In summary, aphid data have three characteristics, including tiny size, dense distribution, and multiple viewpoints.
Figure 1 shows the characteristics of aphid detection compared with other pest datasets (simple in-field environment dataset IP102 [
15] and light-trap pest dataset Pest-26 [
26]). Firstly, the average relative size of the APHID-4K dataset is 0.067%, which is significantly less than IP102 (37.622%) and Pest-26 (2.674%). Secondly, pests living in groups result in the situation of dense distribution on the APHID-4K dataset. The APHID-4K has an average of 12.60 aphid objects per image, which is significantly more than IP102 (1.17 pests per image) and Pest-26 (6.73 pests per image). Thirdly, due to the focusing difficulty of the data-collection device, multi-viewpoint aphids (aphids with varying degrees of clarity) exist in images.

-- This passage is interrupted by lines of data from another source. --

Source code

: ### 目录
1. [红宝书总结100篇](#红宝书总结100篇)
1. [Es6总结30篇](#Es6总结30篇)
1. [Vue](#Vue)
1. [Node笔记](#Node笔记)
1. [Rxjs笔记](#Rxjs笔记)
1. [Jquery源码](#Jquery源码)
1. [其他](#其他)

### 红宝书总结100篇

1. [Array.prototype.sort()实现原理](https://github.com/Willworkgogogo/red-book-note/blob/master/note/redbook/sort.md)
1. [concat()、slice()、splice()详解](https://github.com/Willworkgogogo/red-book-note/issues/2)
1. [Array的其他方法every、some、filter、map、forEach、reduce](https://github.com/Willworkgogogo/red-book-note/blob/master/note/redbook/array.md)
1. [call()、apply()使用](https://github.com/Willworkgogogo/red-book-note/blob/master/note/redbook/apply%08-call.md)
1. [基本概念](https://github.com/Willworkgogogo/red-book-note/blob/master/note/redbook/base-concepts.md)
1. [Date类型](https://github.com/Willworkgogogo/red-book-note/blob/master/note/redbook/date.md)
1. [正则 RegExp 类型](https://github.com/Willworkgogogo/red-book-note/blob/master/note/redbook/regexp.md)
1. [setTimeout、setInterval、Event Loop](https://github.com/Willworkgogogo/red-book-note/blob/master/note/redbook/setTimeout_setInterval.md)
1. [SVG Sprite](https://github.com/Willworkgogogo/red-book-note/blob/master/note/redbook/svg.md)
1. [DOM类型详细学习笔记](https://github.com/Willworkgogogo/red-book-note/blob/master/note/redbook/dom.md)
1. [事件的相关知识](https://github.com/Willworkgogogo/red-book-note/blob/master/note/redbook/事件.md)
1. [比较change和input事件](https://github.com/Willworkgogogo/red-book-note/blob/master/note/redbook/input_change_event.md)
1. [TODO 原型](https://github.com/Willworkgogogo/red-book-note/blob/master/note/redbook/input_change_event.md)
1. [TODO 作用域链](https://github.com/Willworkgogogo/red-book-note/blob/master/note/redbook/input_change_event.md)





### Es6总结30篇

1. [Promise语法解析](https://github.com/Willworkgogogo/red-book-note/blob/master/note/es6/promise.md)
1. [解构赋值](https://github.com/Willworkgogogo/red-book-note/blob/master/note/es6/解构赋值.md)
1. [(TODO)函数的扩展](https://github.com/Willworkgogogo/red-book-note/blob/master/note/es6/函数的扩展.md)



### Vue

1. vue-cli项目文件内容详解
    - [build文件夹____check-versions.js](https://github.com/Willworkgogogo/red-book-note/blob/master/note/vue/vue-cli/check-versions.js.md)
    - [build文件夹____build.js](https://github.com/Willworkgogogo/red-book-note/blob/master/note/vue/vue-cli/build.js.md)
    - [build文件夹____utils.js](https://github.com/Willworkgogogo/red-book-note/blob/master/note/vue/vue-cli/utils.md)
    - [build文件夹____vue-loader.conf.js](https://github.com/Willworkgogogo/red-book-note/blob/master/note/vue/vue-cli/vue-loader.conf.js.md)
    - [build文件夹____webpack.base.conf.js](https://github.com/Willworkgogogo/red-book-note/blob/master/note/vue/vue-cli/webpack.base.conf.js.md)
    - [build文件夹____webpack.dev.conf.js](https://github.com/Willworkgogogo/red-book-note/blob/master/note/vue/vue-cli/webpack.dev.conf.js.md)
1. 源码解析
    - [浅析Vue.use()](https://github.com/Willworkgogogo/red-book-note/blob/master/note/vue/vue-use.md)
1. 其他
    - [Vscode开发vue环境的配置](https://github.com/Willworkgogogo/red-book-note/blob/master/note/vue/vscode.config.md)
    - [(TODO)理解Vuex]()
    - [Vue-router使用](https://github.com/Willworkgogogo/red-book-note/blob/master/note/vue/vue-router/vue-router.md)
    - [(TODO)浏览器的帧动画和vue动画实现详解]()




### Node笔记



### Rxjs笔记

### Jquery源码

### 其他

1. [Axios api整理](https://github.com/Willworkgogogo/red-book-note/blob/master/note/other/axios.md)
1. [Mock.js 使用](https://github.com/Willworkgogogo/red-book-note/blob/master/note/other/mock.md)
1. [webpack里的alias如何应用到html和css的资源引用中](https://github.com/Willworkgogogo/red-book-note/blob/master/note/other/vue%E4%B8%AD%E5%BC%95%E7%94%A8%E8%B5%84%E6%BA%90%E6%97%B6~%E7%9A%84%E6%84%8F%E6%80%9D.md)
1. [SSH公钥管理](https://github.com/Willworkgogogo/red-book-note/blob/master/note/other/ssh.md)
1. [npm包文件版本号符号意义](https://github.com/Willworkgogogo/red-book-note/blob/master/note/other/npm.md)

Due to the above-mentioned characteristics, existing methods have a couple of limitations in aphid detection: (1) Due to the tiny size characteristics of aphids, the feature can difficult to extract, resulting in unsatisfactory detection performance [
11,
14,
26]. The tiny-sized features gradually disappear in the process of convolution operation and the misty features are not satisfied with the accurate location of dense distribution aphids. (2) Due to multi-viewpoint aphids in the image, vague aphids will be missed. (3) Due to the dense distribution, existing methods have to detect the same aphid image multiple times, even finely detecting the aphid region as a new image resulting in inadequate practical application value (improve performance without considering efficiency) [
23,
24,
25]. To solve the above-mentioned defects, we design a tiny-size dense aphid detection network (TD-Det) to improve the performance and efficiency simultaneously with two core designs: a Transformer feature pyramid network (T-FPN) and a multi-resolution training method (MTM). The T-FPN improves the feature expression ability of tiny-sized dense aphids by a feature-wise Transformer module (FTM) and a channel-wise feature recalibration module (CFRM), while the MTM is designed to train networks more robust (accuracy and efficiency) by using a coarse-to-fine resolution setting without extra time cost. In addition, extensive experiments on the APHID-4K dataset verify the feasibility of this study, and the results show that this study can improve detection performance and training efficiency. Ablation experiments show that our T-FPN and MTM can improve the detection performance of other methods in a plug-and-play manner.